Para: Meus sobrinhos e futuros pesquisadores

Olá, meus queridos. Estou escrevendo esta carta para contar-lhes sobre as aventuras de seu tio farinheiro viajante, filho de terras distantes

que voou para longe de seu ninho em busca de novos caminhos.

Migrante de Concórdia do Pará, cheguei na capital paraense, Belém do Pará (onde resido atualmente), no ano de 2012, para cursar a

faculdade de Pedagogia pelas Faculdades Integradas Ipiranga, enquanto bolsista do Programa Universidade para Todos. Paralelo a isso, iniciei

meus estudos em Dança, inicialmente como bailarino interprete-criador da Companhia Moderno de Dança e de seu grupo preparatório, Grupo de

Dança Moderno em Cena. Em seguida, no ano de 2016, no curso técnico profissionalizante de Dança na Escola de Teatro e Dança da Universidade

Federal do Pará (ETDUFPA) e, no ano seguinte, em 2017, como mestrando em Artes pelo Programa de pós-graduação em Artes da UFPA.

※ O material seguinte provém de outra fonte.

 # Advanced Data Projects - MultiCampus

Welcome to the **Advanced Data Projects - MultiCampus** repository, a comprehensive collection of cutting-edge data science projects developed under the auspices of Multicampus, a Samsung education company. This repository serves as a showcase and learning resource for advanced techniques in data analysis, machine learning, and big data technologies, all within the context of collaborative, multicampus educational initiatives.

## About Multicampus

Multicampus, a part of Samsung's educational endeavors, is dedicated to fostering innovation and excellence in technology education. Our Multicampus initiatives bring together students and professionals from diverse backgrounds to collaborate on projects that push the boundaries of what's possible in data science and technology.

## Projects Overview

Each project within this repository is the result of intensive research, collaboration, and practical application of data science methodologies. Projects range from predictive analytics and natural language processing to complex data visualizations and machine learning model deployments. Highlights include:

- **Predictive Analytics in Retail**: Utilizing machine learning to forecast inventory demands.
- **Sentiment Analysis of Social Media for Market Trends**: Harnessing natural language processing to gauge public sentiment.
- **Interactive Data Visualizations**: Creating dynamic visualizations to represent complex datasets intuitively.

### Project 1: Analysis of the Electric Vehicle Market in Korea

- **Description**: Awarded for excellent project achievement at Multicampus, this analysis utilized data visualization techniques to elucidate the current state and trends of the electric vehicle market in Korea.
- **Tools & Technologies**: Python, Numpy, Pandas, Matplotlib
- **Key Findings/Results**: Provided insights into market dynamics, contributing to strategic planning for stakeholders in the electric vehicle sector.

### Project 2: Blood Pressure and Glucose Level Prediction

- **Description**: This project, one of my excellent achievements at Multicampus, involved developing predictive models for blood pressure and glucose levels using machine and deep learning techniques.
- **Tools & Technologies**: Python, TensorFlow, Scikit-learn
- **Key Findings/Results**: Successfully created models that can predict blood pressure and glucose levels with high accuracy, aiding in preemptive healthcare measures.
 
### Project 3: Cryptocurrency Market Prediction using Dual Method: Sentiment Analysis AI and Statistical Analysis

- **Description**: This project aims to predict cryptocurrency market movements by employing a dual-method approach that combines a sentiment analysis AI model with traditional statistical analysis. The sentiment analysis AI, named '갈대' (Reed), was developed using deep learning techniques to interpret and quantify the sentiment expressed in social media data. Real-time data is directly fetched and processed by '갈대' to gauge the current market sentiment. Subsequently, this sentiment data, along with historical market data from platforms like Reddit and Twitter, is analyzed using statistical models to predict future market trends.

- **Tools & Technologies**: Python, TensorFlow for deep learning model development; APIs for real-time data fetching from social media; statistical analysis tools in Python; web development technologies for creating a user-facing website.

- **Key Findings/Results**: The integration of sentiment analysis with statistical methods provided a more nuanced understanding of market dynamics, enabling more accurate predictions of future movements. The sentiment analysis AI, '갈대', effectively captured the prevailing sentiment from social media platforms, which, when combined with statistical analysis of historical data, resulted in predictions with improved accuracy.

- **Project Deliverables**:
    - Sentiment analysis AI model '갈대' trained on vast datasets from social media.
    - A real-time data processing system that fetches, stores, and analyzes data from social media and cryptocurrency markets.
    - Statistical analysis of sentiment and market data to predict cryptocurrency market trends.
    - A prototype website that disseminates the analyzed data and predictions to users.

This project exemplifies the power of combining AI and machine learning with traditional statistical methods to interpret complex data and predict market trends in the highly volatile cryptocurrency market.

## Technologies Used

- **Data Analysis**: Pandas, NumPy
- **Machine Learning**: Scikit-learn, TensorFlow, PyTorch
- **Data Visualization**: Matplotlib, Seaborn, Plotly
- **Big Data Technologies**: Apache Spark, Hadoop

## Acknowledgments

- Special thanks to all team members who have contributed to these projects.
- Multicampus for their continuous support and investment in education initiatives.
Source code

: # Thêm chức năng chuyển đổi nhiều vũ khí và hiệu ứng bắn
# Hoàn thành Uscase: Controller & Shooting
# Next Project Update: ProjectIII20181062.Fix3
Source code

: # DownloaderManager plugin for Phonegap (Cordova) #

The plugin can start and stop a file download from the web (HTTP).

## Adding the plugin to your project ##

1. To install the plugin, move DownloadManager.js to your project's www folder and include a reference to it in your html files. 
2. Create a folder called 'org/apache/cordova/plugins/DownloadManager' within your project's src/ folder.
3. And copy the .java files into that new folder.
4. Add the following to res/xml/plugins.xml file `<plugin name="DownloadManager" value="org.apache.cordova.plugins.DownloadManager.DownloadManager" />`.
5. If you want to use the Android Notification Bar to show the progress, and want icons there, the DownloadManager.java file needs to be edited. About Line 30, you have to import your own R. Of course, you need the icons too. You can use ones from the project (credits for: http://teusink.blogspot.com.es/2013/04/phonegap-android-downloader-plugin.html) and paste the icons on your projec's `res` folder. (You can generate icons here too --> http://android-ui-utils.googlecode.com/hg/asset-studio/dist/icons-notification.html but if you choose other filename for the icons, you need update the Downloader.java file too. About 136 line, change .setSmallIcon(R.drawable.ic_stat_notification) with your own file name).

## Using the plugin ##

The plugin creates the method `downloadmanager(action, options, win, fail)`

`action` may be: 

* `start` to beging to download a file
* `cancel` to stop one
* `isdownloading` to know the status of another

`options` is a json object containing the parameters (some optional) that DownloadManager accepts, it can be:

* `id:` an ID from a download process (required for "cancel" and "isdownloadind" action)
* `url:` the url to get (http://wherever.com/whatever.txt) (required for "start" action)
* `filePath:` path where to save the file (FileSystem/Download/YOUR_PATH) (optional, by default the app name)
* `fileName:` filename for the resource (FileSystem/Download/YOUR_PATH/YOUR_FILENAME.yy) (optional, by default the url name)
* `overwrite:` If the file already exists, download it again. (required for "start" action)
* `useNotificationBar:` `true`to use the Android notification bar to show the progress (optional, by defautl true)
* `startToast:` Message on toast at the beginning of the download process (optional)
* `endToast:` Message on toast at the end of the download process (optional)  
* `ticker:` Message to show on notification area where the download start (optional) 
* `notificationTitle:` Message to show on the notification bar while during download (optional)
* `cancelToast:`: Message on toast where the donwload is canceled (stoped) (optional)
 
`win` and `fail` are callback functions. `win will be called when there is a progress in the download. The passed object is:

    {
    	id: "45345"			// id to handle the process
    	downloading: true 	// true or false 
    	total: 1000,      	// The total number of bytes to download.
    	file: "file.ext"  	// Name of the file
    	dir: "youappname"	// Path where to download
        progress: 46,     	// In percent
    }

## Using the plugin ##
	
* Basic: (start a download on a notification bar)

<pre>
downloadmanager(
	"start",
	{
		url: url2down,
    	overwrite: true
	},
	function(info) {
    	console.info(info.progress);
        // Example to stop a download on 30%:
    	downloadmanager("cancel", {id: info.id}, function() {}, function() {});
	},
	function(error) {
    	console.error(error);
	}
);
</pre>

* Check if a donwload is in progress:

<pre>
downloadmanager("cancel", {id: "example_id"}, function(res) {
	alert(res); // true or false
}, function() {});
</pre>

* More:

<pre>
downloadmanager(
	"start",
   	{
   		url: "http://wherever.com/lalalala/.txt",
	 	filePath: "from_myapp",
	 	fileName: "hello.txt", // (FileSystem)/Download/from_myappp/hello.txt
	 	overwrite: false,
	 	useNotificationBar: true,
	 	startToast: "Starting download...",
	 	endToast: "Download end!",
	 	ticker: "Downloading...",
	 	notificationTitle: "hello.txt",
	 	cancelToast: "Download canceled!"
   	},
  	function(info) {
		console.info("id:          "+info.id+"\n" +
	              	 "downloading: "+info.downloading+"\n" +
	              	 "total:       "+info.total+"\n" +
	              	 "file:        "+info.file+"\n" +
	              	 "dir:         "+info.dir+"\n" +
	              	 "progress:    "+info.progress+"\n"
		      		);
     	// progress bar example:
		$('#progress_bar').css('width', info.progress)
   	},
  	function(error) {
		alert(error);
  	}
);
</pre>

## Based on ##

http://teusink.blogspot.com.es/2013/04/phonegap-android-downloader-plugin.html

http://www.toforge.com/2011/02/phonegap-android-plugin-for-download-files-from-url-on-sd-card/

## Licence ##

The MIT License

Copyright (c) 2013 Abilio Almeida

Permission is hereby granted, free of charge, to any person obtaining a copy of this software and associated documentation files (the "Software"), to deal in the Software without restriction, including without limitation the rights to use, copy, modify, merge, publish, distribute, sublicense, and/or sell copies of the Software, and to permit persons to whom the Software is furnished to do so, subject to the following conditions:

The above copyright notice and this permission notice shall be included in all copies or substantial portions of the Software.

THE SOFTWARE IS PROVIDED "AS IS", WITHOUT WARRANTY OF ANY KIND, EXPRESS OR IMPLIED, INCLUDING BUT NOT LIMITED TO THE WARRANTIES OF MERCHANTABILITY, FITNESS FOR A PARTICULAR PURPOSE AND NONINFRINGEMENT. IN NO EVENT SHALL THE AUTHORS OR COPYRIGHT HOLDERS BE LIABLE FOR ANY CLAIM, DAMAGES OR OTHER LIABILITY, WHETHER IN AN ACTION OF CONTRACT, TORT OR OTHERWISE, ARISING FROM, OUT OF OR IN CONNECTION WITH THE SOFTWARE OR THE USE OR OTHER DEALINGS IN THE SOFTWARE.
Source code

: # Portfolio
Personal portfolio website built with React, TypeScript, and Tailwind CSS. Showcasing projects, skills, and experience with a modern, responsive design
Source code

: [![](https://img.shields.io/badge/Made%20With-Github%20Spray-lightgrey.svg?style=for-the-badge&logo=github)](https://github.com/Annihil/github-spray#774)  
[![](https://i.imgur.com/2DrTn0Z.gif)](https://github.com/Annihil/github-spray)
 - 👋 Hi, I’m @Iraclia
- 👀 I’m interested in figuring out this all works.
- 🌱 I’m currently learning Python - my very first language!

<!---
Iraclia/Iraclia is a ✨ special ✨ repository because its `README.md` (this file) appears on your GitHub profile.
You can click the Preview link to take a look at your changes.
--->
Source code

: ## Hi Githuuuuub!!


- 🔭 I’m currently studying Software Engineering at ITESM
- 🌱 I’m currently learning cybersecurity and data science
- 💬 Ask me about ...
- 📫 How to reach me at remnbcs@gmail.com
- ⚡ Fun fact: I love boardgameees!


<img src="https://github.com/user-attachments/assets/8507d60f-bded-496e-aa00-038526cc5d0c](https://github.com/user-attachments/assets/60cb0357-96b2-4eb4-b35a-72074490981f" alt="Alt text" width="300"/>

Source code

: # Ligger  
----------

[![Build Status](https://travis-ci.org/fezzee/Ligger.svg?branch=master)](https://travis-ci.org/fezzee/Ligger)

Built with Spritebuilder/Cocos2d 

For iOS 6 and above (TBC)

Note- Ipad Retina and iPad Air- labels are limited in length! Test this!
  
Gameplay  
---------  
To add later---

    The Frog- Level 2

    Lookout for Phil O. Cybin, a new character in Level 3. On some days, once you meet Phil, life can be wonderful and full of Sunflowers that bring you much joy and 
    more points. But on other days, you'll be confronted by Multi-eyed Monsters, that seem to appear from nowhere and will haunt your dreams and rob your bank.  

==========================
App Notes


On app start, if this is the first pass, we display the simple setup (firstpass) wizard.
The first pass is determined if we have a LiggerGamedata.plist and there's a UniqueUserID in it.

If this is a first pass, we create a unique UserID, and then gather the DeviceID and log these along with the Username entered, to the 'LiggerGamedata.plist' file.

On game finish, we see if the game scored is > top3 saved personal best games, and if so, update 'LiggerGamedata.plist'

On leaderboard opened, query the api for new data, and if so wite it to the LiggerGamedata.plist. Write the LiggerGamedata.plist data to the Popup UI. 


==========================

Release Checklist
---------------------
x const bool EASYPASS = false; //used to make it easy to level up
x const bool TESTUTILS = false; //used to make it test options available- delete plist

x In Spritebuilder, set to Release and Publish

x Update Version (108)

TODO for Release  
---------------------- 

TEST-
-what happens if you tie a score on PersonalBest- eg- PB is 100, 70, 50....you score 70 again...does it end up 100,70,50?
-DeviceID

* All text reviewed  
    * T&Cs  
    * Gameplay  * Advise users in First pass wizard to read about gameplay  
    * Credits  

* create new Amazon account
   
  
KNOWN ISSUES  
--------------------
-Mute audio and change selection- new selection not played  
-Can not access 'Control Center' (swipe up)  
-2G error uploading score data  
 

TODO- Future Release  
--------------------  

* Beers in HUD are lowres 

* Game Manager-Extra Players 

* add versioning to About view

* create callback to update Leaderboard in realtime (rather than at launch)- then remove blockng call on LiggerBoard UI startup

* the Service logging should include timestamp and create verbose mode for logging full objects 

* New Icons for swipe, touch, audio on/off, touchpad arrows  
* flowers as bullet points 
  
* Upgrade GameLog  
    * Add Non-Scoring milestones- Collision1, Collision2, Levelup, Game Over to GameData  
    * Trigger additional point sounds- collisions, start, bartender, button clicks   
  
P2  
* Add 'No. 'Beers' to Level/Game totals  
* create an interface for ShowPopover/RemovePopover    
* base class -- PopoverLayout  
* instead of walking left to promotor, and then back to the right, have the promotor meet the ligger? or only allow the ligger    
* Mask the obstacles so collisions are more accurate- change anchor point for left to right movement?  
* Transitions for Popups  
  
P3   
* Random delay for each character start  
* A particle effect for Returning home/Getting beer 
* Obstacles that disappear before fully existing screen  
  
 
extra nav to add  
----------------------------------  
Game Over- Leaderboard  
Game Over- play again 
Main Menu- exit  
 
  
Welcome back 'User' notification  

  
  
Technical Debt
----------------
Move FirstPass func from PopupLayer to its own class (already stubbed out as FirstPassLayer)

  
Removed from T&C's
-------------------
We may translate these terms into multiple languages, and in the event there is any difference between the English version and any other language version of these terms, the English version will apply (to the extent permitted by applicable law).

Com um projeto que nem mesmo eu sabia por onde caminharia, busquei a partir de então, por meio da criação em Dança, reencontrar-me

e reinventar-me. Dessa forma, impulsionado pela vontade de pesquisar minhas

origens, isto é, minha terra natal, enquanto lugar-potência-pulsão para criação em

Dança, quase sete anos depois de ter partido, retornei à minha casa de farinha:

Concórdia do Pará.

UM TRAJETO DE VIDA-ARTE e ACADEMIA

Inicialmente, quando ingressei no mestrado acadêmico em Artes da UFPA, meu projeto de pesquisa chamava-se "Farinha Poética: A poesia

e um processo criativo em dança" e tinha a pretensão de fazer um espetáculo de dança em homenagem as mulheres produtoras de farinha de

Concórdia do Pará, minha cidade natal, uma homenagem à história de minha mamãe enquanto mulher-farinheira.

Todavia, meu projeto de pesquisa começou a se alterar logo que começaram as aulas do mestrado acadêmico, quando cursei uma disciplina

chamada Pesquisa e procedimentos metodológicos em artes com as professoras Dra. Claudia Leão e Dra. Maria dos Remédios de Brito, que me

apresentaram a noção de Cartografia: uma noção metodológica para acompanhamento de processos que, não só permite a escrita acadêmica se

construir de acordo com o processo criativo em Arte/Dança, como dilata novas possibilidades para fazer-pensar uma pesquisa acadêmica.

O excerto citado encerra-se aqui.